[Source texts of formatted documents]
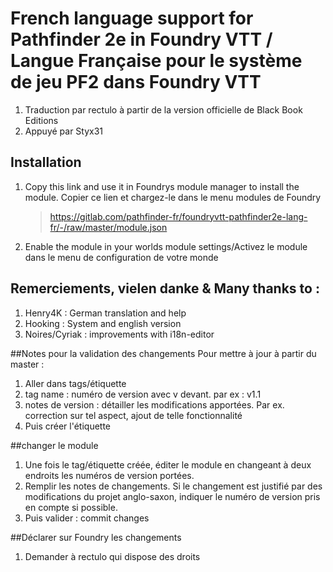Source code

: # French language support for Pathfinder 2e in Foundry VTT / Langue Française pour le système de jeu PF2 dans Foundry VTT
1. Traduction par rectulo à partir de la version officielle de Black Book Editions
2. Appuyé par Styx31

## Installation

1. Copy this link and use it in Foundrys module manager to install the module. Copier ce lien et chargez-le dans le menu modules de Foundry
    > https://gitlab.com/pathfinder-fr/foundryvtt-pathfinder2e-lang-fr/-/raw/master/module.json
2. Enable the module in your worlds module settings/Activez le module dans le menu de configuration de votre monde

## Remerciements, vielen danke & Many thanks to :
1. Henry4K : German translation and help
2. Hooking : System and english version
3. Noires/Cyriak : improvements with i18n-editor

##Notes pour la validation des changements
Pour mettre à jour à partir du master :
1. Aller dans tags/étiquette
2. tag name : numéro de version avec v devant. par ex : v1.1
3. notes de version : détailler les modifications apportées. Par ex. correction sur tel aspect, ajout de telle fonctionnalité
4. Puis créer l'étiquette

##changer le module
1. Une fois le tag/étiquette créée, éditer le module en changeant à deux endroits les numéros de version portées.
2. Remplir les notes de changements. Si le changement est justifié par des modifications du projet anglo-saxon, indiquer le numéro de version pris en compte si possible.
3. Puis valider : commit changes

##Déclarer sur Foundry les changements
1. Demander à rectulo qui dispose des droits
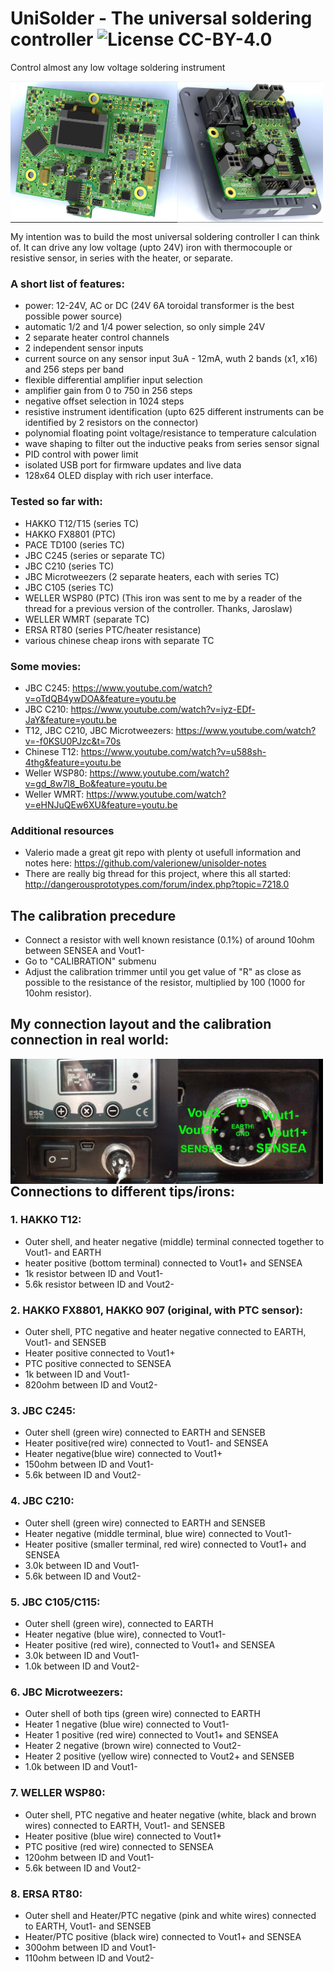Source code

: # UniSolder - The universal soldering controller  ![License CC-BY-4.0](https://img.shields.io/badge/License-CC--BY--4.0-green.svg)
Control almost any low voltage soldering instrument

<img width=500 align="center" src="/img/UniSolder52_small.jpg"/>

My intention was to build the most universal soldering controller I can think of. It can drive any low voltage (upto 24V) iron with thermocouple or resistive sensor, in series with the heater, or separate.

### A short list of features:
- power: 12-24V, AC or DC (24V 6A toroidal transformer is the best possible power source)
- automatic 1/2 and 1/4 power selection, so only simple 24V
- 2 separate heater control channels
- 2 independent sensor inputs
- current source on any sensor input 3uA - 12mA, wuth 2 bands (x1, x16) and 256 steps per band
- flexible differential amplifier input selection
- amplifier gain from 0 to 750 in 256 steps
- negative offset selection in 1024 steps
- resistive instrument identification (upto 625 different instruments can be identified by 2 resistors on the connector)
- polynomial floating point voltage/resistance to temperature calculation
- wave shaping to filter out the inductive peaks from series sensor signal
- PID control with power limit
- isolated USB port for firmware updates and live data
- 128x64 OLED display with rich user interface.

### Tested so far with:
- HAKKO T12/T15 (series TC)
- HAKKO FX8801 (PTC)
- PACE TD100 (series TC)
- JBC C245 (series or separate TC)
- JBC C210 (series TC)
- JBC Microtweezers (2 separate heaters, each with series TC)
- JBC C105 (series TC)
- WELLER WSP80 (PTC) (This iron was sent to me by a reader of the thread for a previous version of the controller. Thanks, Jaroslaw)
- WELLER WMRT (separate TC)
- ERSA RT80 (series PTC/heater resistance)
- various chinese cheap irons with separate TC

### Some movies:
- JBC C245: https://www.youtube.com/watch?v=oTdQB4ywDOA&feature=youtu.be
- JBC C210: https://www.youtube.com/watch?v=iyz-EDf-JaY&feature=youtu.be
- T12, JBC C210, JBC Microtweezers: https://www.youtube.com/watch?v=-f0KSU0PJzc&t=70s
- Chinese T12: https://www.youtube.com/watch?v=u588sh-4thg&feature=youtu.be
- Weller WSP80: https://www.youtube.com/watch?v=gd_8w7l8_Bo&feature=youtu.be
- Weller WMRT: https://www.youtube.com/watch?v=eHNJuQEw6XU&feature=youtu.be

### Additional resources
- Valerio made a great git repo with plenty ot usefull information and notes here: https://github.com/valerionew/unisolder-notes
- There are really big thread for this project, where this all started: http://dangerousprototypes.com/forum/index.php?topic=7218.0

## The calibration precedure
- Connect a resistor with well known resistance (0.1%) of around 10ohm between SENSEA and Vout1-
- Go to "CALIBRATION" submenu
- Adjust the calibration trimmer until you get value of "R" as close as possible to the resistance of the resistor, multiplied by 100 (1000 for 10ohm resistor).

## My connection layout and the calibration connection in real world:
<img width=500 align="left" src="/img/UniSolder52_Cal_Con-1.jpg"/>

## Connections to different tips/irons:

### 1. HAKKO T12:
 - Outer shell, and heater negative (middle) terminal connected together to Vout1- and EARTH
 - heater positive (bottom terminal) connected to Vout1+ and SENSEA
 - 1k resistor between ID and Vout1-
 - 5.6k resistor between ID and Vout2-

### 2. HAKKO FX8801, HAKKO 907 (original, with PTC sensor):
- Outer shell, PTC negative  and heater negative connected to EARTH, Vout1- and SENSEB
- Heater positive connected to Vout1+
- PTC positive  connected to SENSEA
- 1k between ID and Vout1-
- 820ohm between ID and Vout2-

### 3. JBC C245:
 - Outer shell (green wire) connected to EARTH and SENSEB
 - Heater positive(red wire) connected to Vout1- and SENSEA
 - Heater negative(blue wire) connected to Vout1+
 - 150ohm between ID and Vout1-
 - 5.6k between ID and Vout2-

### 4. JBC C210:
 - Outer shell (green wire) connected to EARTH and SENSEB
 - Heater negative (middle terminal, blue wire) connected to Vout1-
 - Heater positive (smaller terminal, red wire) connected to Vout1+ and SENSEA
 - 3.0k between ID and Vout1-
 - 5.6k between ID and Vout2-

### 5. JBC C105/C115:
 - Outer shell (green wire), connected to EARTH
 - Heater negative (blue wire), connected to Vout1-
 - Heater positive (red wire), connected to Vout1+ and SENSEA
 - 3.0k between ID and Vout1-
 - 1.0k between ID and Vout2-

### 6. JBC Microtweezers:
 - Outer shell of both tips (green wire) connected to EARTH
 - Heater 1 negative (blue wire) connected to Vout1-
 - Heater 1 positive (red wire) connected to Vout1+ and SENSEA
 - Heater 2 negative (brown wire) connected to Vout2-
 - Heater 2 positive (yellow wire) connected to Vout2+ and SENSEB
 - 1.0k between ID and Vout1-

### 7. WELLER WSP80:
- Outer shell, PTC negative  and heater negative (white, black and brown wires) connected to EARTH, Vout1- and SENSEB
- Heater positive (blue wire) connected to Vout1+
- PTC positive (red wire) connected to SENSEA
- 120ohm between ID and Vout1-
- 5.6k between ID and Vout2-

### 8. ERSA RT80:
- Outer shell and Heater/PTC negative (pink and white wires) connected to EARTH, Vout1- and SENSEB
- Heater/PTC positive (black wire) connected to Vout1+ and SENSEA
- 300ohm between ID and Vout1-
- 110ohm between ID and Vout2-
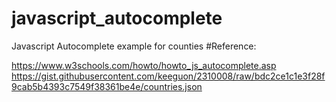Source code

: # javascript_autocomplete
Javascript Autocomplete example for counties
#Reference:

https://www.w3schools.com/howto/howto_js_autocomplete.asp
https://gist.githubusercontent.com/keeguon/2310008/raw/bdc2ce1c1e3f28f9cab5b4393c7549f38361be4e/countries.json
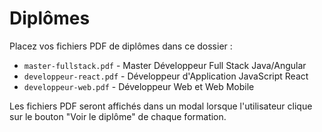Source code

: # Diplômes

Placez vos fichiers PDF de diplômes dans ce dossier :

- `master-fullstack.pdf` - Master Développeur Full Stack Java/Angular
- `developpeur-react.pdf` - Développeur d'Application JavaScript React
- `developpeur-web.pdf` - Développeur Web et Web Mobile

Les fichiers PDF seront affichés dans un modal lorsque l'utilisateur clique sur le bouton "Voir le diplôme" de chaque formation.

What is expected — Transcribe each entry precisely as given, leaving the pictures out.

Task output —
Source code

: # French language support for Pathfinder 2e in Foundry VTT / Langue Française pour le système de jeu PF2 dans Foundry VTT
1. Traduction par rectulo à partir de la version officielle de Black Book Editions
2. Appuyé par Styx31

## Installation

1. Copy this link and use it in Foundrys module manager to install the module. Copier ce lien et chargez-le dans le menu modules de Foundry
    > https://gitlab.com/pathfinder-fr/foundryvtt-pathfinder2e-lang-fr/-/raw/master/module.json
2. Enable the module in your worlds module settings/Activez le module dans le menu de configuration de votre monde

## Remerciements, vielen danke & Many thanks to :
1. Henry4K : German translation and help
2. Hooking : System and english version
3. Noires/Cyriak : improvements with i18n-editor

##Notes pour la validation des changements
Pour mettre à jour à partir du master :
1. Aller dans tags/étiquette
2. tag name : numéro de version avec v devant. par ex : v1.1
3. notes de version : détailler les modifications apportées. Par ex. correction sur tel aspect, ajout de telle fonctionnalité
4. Puis créer l'étiquette

##changer le module
1. Une fois le tag/étiquette créée, éditer le module en changeant à deux endroits les numéros de version portées.
2. Remplir les notes de changements. Si le changement est justifié par des modifications du projet anglo-saxon, indiquer le numéro de version pris en compte si possible.
3. Puis valider : commit changes

##Déclarer sur Foundry les changements
1. Demander à rectulo qui dispose des droits
Source code

: # UniSolder - The universal soldering controller  ![License CC-BY-4.0](https://img.shields.io/badge/License-CC--BY--4.0-green.svg)
Control almost any low voltage soldering instrument

<img width=500 align="center" src="/img/UniSolder52_small.jpg"/>

My intention was to build the most universal soldering controller I can think of. It can drive any low voltage (upto 24V) iron with thermocouple or resistive sensor, in series with the heater, or separate.

### A short list of features:
- power: 12-24V, AC or DC (24V 6A toroidal transformer is the best possible power source)
- automatic 1/2 and 1/4 power selection, so only simple 24V
- 2 separate heater control channels
- 2 independent sensor inputs
- current source on any sensor input 3uA - 12mA, wuth 2 bands (x1, x16) and 256 steps per band
- flexible differential amplifier input selection
- amplifier gain from 0 to 750 in 256 steps
- negative offset selection in 1024 steps
- resistive instrument identification (upto 625 different instruments can be identified by 2 resistors on the connector)
- polynomial floating point voltage/resistance to temperature calculation
- wave shaping to filter out the inductive peaks from series sensor signal
- PID control with power limit
- isolated USB port for firmware updates and live data
- 128x64 OLED display with rich user interface.

### Tested so far with:
- HAKKO T12/T15 (series TC)
- HAKKO FX8801 (PTC)
- PACE TD100 (series TC)
- JBC C245 (series or separate TC)
- JBC C210 (series TC)
- JBC Microtweezers (2 separate heaters, each with series TC)
- JBC C105 (series TC)
- WELLER WSP80 (PTC) (This iron was sent to me by a reader of the thread for a previous version of the controller. Thanks, Jaroslaw)
- WELLER WMRT (separate TC)
- ERSA RT80 (series PTC/heater resistance)
- various chinese cheap irons with separate TC

### Some movies:
- JBC C245: https://www.youtube.com/watch?v=oTdQB4ywDOA&feature=youtu.be
- JBC C210: https://www.youtube.com/watch?v=iyz-EDf-JaY&feature=youtu.be
- T12, JBC C210, JBC Microtweezers: https://www.youtube.com/watch?v=-f0KSU0PJzc&t=70s
- Chinese T12: https://www.youtube.com/watch?v=u588sh-4thg&feature=youtu.be
- Weller WSP80: https://www.youtube.com/watch?v=gd_8w7l8_Bo&feature=youtu.be
- Weller WMRT: https://www.youtube.com/watch?v=eHNJuQEw6XU&feature=youtu.be

### Additional resources
- Valerio made a great git repo with plenty ot usefull information and notes here: https://github.com/valerionew/unisolder-notes
- There are really big thread for this project, where this all started: http://dangerousprototypes.com/forum/index.php?topic=7218.0

## The calibration precedure
- Connect a resistor with well known resistance (0.1%) of around 10ohm between SENSEA and Vout1-
- Go to "CALIBRATION" submenu
- Adjust the calibration trimmer until you get value of "R" as close as possible to the resistance of the resistor, multiplied by 100 (1000 for 10ohm resistor).

## My connection layout and the calibration connection in real world:
<img width=500 align="left" src="/img/UniSolder52_Cal_Con-1.jpg"/>

## Connections to different tips/irons:

### 1. HAKKO T12:
 - Outer shell, and heater negative (middle) terminal connected together to Vout1- and EARTH
 - heater positive (bottom terminal) connected to Vout1+ and SENSEA
 - 1k resistor between ID and Vout1-
 - 5.6k resistor between ID and Vout2-

### 2. HAKKO FX8801, HAKKO 907 (original, with PTC sensor):
- Outer shell, PTC negative  and heater negative connected to EARTH, Vout1- and SENSEB
- Heater positive connected to Vout1+
- PTC positive  connected to SENSEA
- 1k between ID and Vout1-
- 820ohm between ID and Vout2-

### 3. JBC C245:
 - Outer shell (green wire) connected to EARTH and SENSEB
 - Heater positive(red wire) connected to Vout1- and SENSEA
 - Heater negative(blue wire) connected to Vout1+
 - 150ohm between ID and Vout1-
 - 5.6k between ID and Vout2-

### 4. JBC C210:
 - Outer shell (green wire) connected to EARTH and SENSEB
 - Heater negative (middle terminal, blue wire) connected to Vout1-
 - Heater positive (smaller terminal, red wire) connected to Vout1+ and SENSEA
 - 3.0k between ID and Vout1-
 - 5.6k between ID and Vout2-

### 5. JBC C105/C115:
 - Outer shell (green wire), connected to EARTH
 - Heater negative (blue wire), connected to Vout1-
 - Heater positive (red wire), connected to Vout1+ and SENSEA
 - 3.0k between ID and Vout1-
 - 1.0k between ID and Vout2-

### 6. JBC Microtweezers:
 - Outer shell of both tips (green wire) connected to EARTH
 - Heater 1 negative (blue wire) connected to Vout1-
 - Heater 1 positive (red wire) connected to Vout1+ and SENSEA
 - Heater 2 negative (brown wire) connected to Vout2-
 - Heater 2 positive (yellow wire) connected to Vout2+ and SENSEB
 - 1.0k between ID and Vout1-

### 7. WELLER WSP80:
- Outer shell, PTC negative  and heater negative (white, black and brown wires) connected to EARTH, Vout1- and SENSEB
- Heater positive (blue wire) connected to Vout1+
- PTC positive (red wire) connected to SENSEA
- 120ohm between ID and Vout1-
- 5.6k between ID and Vout2-

### 8. ERSA RT80:
- Outer shell and Heater/PTC negative (pink and white wires) connected to EARTH, Vout1- and SENSEB
- Heater/PTC positive (black wire) connected to Vout1+ and SENSEA
- 300ohm between ID and Vout1-
- 110ohm between ID and Vout2-
Source code

: # javascript_autocomplete
Javascript Autocomplete example for counties
#Reference:

https://www.w3schools.com/howto/howto_js_autocomplete.asp
https://gist.githubusercontent.com/keeguon/2310008/raw/bdc2ce1c1e3f28f9cab5b4393c7549f38361be4e/countries.json
Source code

: # Diplômes

Placez vos fichiers PDF de diplômes dans ce dossier :

- `master-fullstack.pdf` - Master Développeur Full Stack Java/Angular
- `developpeur-react.pdf` - Développeur d'Application JavaScript React
- `developpeur-web.pdf` - Développeur Web et Web Mobile

Les fichiers PDF seront affichés dans un modal lorsque l'utilisateur clique sur le bouton "Voir le diplôme" de chaque formation.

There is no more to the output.